++++ DATA FOR ANALYSIS
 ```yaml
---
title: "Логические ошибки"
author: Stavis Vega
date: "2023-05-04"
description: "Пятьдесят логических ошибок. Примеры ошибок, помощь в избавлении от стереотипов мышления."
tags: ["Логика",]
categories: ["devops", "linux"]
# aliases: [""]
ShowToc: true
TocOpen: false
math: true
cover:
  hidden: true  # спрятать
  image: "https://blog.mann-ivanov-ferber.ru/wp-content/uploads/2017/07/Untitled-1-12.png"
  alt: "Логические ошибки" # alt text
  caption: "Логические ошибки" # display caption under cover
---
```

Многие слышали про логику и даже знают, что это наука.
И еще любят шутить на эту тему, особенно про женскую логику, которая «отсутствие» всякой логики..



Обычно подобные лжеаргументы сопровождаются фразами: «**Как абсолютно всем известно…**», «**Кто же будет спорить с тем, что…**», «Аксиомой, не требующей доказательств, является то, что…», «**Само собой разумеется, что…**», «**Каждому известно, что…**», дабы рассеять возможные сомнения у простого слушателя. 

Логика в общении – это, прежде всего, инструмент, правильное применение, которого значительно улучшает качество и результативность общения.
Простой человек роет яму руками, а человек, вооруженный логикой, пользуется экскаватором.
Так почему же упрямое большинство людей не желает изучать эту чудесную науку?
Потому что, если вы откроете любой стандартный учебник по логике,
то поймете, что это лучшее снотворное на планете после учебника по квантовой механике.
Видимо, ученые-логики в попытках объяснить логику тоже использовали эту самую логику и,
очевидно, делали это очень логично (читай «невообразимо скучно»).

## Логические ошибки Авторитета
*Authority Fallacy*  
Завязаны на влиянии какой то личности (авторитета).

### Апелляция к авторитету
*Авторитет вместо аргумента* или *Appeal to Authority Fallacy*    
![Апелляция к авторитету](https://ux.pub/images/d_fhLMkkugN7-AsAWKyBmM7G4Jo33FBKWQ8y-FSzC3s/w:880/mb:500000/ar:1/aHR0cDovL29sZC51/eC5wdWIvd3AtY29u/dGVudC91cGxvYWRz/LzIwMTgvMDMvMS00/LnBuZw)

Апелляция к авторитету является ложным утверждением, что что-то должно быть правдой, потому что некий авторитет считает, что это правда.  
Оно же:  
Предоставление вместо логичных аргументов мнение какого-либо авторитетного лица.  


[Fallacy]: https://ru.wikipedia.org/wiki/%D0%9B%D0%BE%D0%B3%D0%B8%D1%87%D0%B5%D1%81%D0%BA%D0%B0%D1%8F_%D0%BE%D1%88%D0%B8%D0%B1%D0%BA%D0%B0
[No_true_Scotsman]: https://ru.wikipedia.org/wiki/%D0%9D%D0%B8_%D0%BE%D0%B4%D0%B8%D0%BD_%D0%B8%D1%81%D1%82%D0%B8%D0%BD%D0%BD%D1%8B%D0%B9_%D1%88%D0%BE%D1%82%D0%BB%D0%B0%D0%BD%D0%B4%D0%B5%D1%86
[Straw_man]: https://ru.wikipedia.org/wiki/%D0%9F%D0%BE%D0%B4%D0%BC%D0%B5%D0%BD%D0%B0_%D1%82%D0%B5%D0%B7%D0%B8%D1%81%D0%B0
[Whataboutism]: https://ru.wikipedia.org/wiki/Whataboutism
++++++++
WHAT THE TASK REQUIRES
Collect every line from the records above that contains the word "логику".

EXERCISE ANSWER
Многие слышали про логику и даже знают, что это наука.
И еще любят шутить на эту тему, особенно про женскую логику, которая «отсутствие» всякой логики..
Видимо, ученые-логики в попытках объяснить логику тоже использовали эту самую логику и,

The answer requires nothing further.